The history of the National Register of Citizens in Assam is political complex and driven by ethnic and religious tension spanning back to the period of partition between India and Pakistan. In 2019 the final National Register of citizenship excluded 1.9 million residents from the list – essentially stripping them of their citizenship. Persons excluded from the National Register of Citizens must in turn apply to the government or Foreigners Tribunal to have their citizenship status verified, with those unable to verify their status as citizens rendered stateless.
Historic statelessness among Hill Country Tamil was largely based on the discriminatory implementation of citizenship laws at the time of Sri Lankan independence in 1948 which indirectly excluded Hill Country Tamils from citizenship.
- Statelessness and climate change
With the highest elevation point of the Maldives being 2.4 meters above sea-level, the impacts of climate-induced sea-level rise and in turn the potential risks of statelessness caused by ‘disappearing states’ has been discussed in detail.

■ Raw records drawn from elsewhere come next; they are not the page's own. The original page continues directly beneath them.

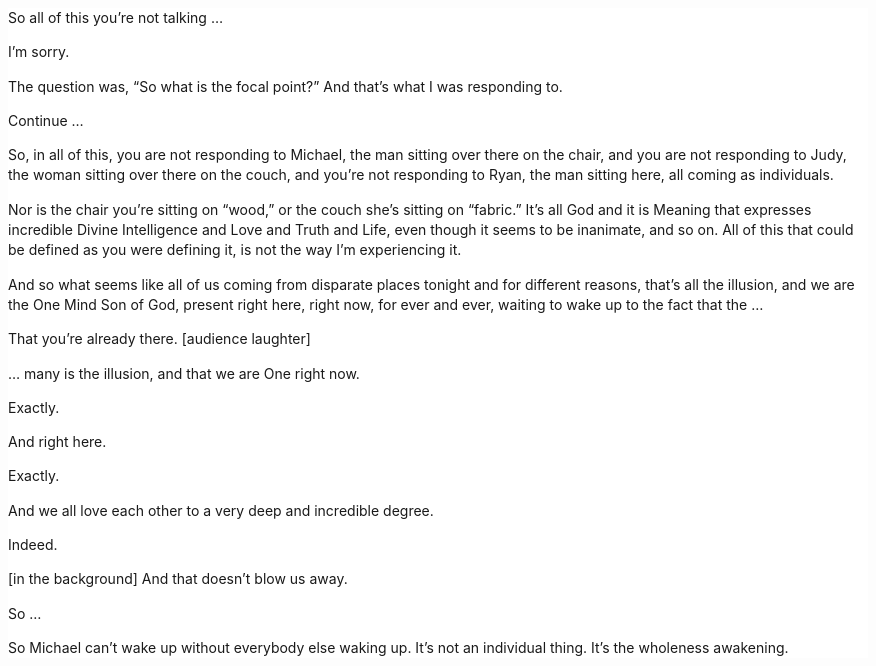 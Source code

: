 <div markdown="1" class="well person">
So all of this you’re not talking &hellip;
</div> 

I’m sorry.

The question was, “So what is the focal point?” And that’s what I was
responding to.

Continue &hellip;

<div markdown="1" class="well person">
So, in all of this, you are not responding to Michael, the man sitting
over there on the chair, and you are not responding to Judy, the woman
sitting over there on the couch, and you’re not responding to Ryan, the
man sitting here, all coming as individuals.
</div> 

Nor is the chair you’re sitting on “wood,” or the couch she’s sitting on
“fabric.” It’s all God and it is Meaning that expresses incredible
Divine Intelligence and Love and Truth and Life, even though it seems to
be inanimate, and so on. All of this that could be defined as you were
defining it, is not the way I’m experiencing it.

<div markdown="1" class="well person">
And so what seems like all of us coming from disparate places tonight
and for different reasons, that’s all the illusion, and we are the One
Mind Son of God, present right here, right now, for ever and ever,
waiting to wake up to the fact that the &hellip;
</div> 

That you’re already there. [audience laughter]

<div markdown="1" class="well person">
&hellip; many is the illusion, and that we are One right now.
</div> 

Exactly.

<div markdown="1" class="well person">
And right here.
</div> 

Exactly.

<div markdown="1" class="well person">
And we all love each other to a very deep and incredible degree.
</div> 

Indeed.

<div markdown="1" class="well person">
[in the background] And that doesn’t blow us away.
</div> 

So &hellip;

<div markdown="1" class="well person">
So Michael can’t wake up without everybody else waking up. It’s not an
individual thing. It’s the wholeness awakening.
</div> 


[^1]: Students commenting or asking a question.
[^2]: ACIM 2nd Edition: T1.V Wholeness and Spirit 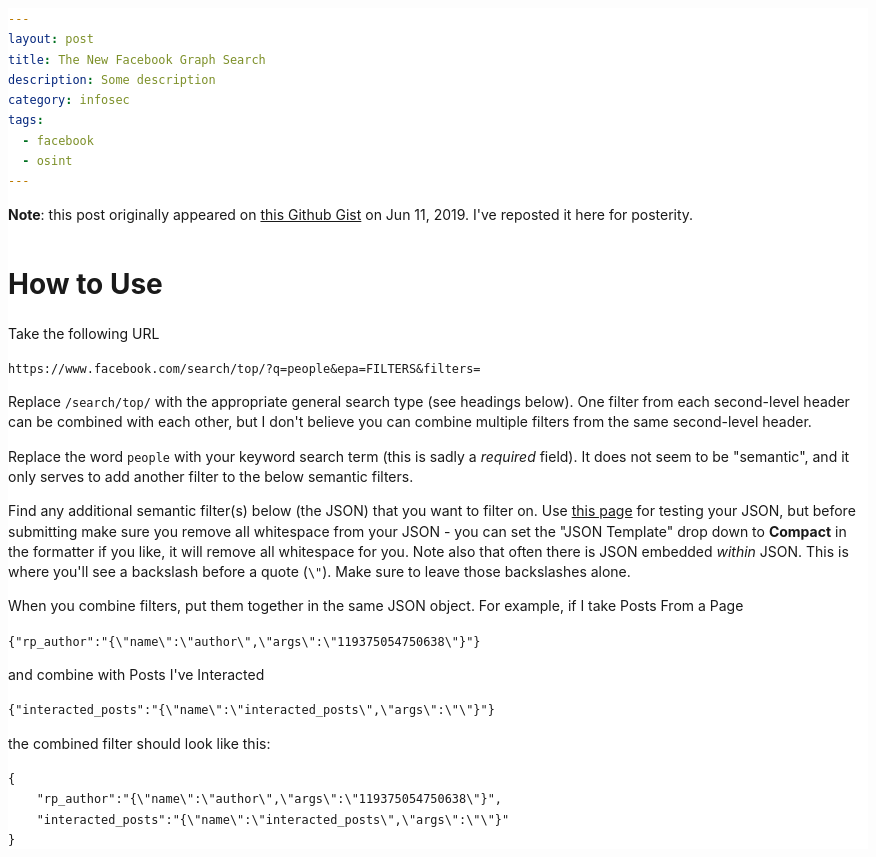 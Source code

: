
 ```yaml
---
layout: post
title: The New Facebook Graph Search
description: Some description
category: infosec
tags:
  - facebook
  - osint
---
```



**Note**: this post originally appeared on [this Github Gist](https://gist.github.com/nemec/2ba8afa589032f20e2d6509512381114)
on Jun 11, 2019. I've reposted it here for posterity.


How to Use
==========

Take the following URL

    https://www.facebook.com/search/top/?q=people&epa=FILTERS&filters=

Replace `/search/top/` with the appropriate general search type (see
headings below). One filter from each second-level header can be combined
with each other, but I don't believe you can combine multiple filters from
the same second-level header.

Replace the word `people` with your keyword search term (this is sadly a
*required* field). It does not seem to be "semantic", and it only serves to
add another filter to the below semantic filters.

Find any additional semantic filter(s) below (the JSON) that you want to filter
on. Use [this page](https://jsonformatter.curiousconcept.com/) for testing
your JSON, but before submitting make sure you remove all whitespace from your
JSON - you can set the "JSON Template" drop down to **Compact** in the
formatter if you like, it will remove all whitespace for you. Note also that
often there is JSON embedded *within* JSON. This is where you'll see a backslash
before a quote (`\"`). Make sure to leave those backslashes alone.

When you combine filters, put them together in the same JSON object. For example,
if I take Posts From a Page

    {"rp_author":"{\"name\":\"author\",\"args\":\"119375054750638\"}"}

and combine with Posts I've Interacted

    {"interacted_posts":"{\"name\":\"interacted_posts\",\"args\":\"\"}"}

the combined filter should look like this:

    {
        "rp_author":"{\"name\":\"author\",\"args\":\"119375054750638\"}",
        "interacted_posts":"{\"name\":\"interacted_posts\",\"args\":\"\"}"
    }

It is unclear the extent of the impacts of the recent devastating floods across Pakistan on compounding statelessness among already marginalised population groups.
- Administrative barriers
Administrative and practical barriers, including security concerns, restrictions imposed by male family members and lack of financial means have fundamentally limited the ability of women in Afghanistan to gain identity documentation and to confirm their status as citizens. Similarly in Nepal, administrative and policy barriers affect the ability of marginalised groups including LGBTQIA+ communities and women from accessing citizenship certificates. Children born to citizen mothers continue to face a number of administrative barriers in gaining birth registration and citizenship certificates.
Administrative and policy practice have led to the citizenship laws of Bangladesh shifting in application from jus soli to jus sanguinis in their application. This ‘paradigmatic policy shift has compounded intergenerational statelessness among children born in the country, especially among Rohingya refugees. In 2020 it was estimated that more than 75,000 Rohingya children has been born in the Cox’s Bazaar Refugee camp since 2017.
In India, Barriers to birth registration among Sri Lankan refugee populations and ethnic minority groups including the Kutchi community residing in border regions of the country places these populations at risk of statelessness. Discriminatory administrative barriers are largely the cause of statelessness among ethnic Bengali communities in Pakistan. Despite their right to citizenship existing under the written law, it is estimated that 70–80% of the Bengali population in Pakistan do not have identity documents. The position of ethnic Bengali’s was worsened through the introduction of digitized ID cards, with the government discriminating and, in some cases, stripping persons of citizenship and labelled Bengali community members as aliens.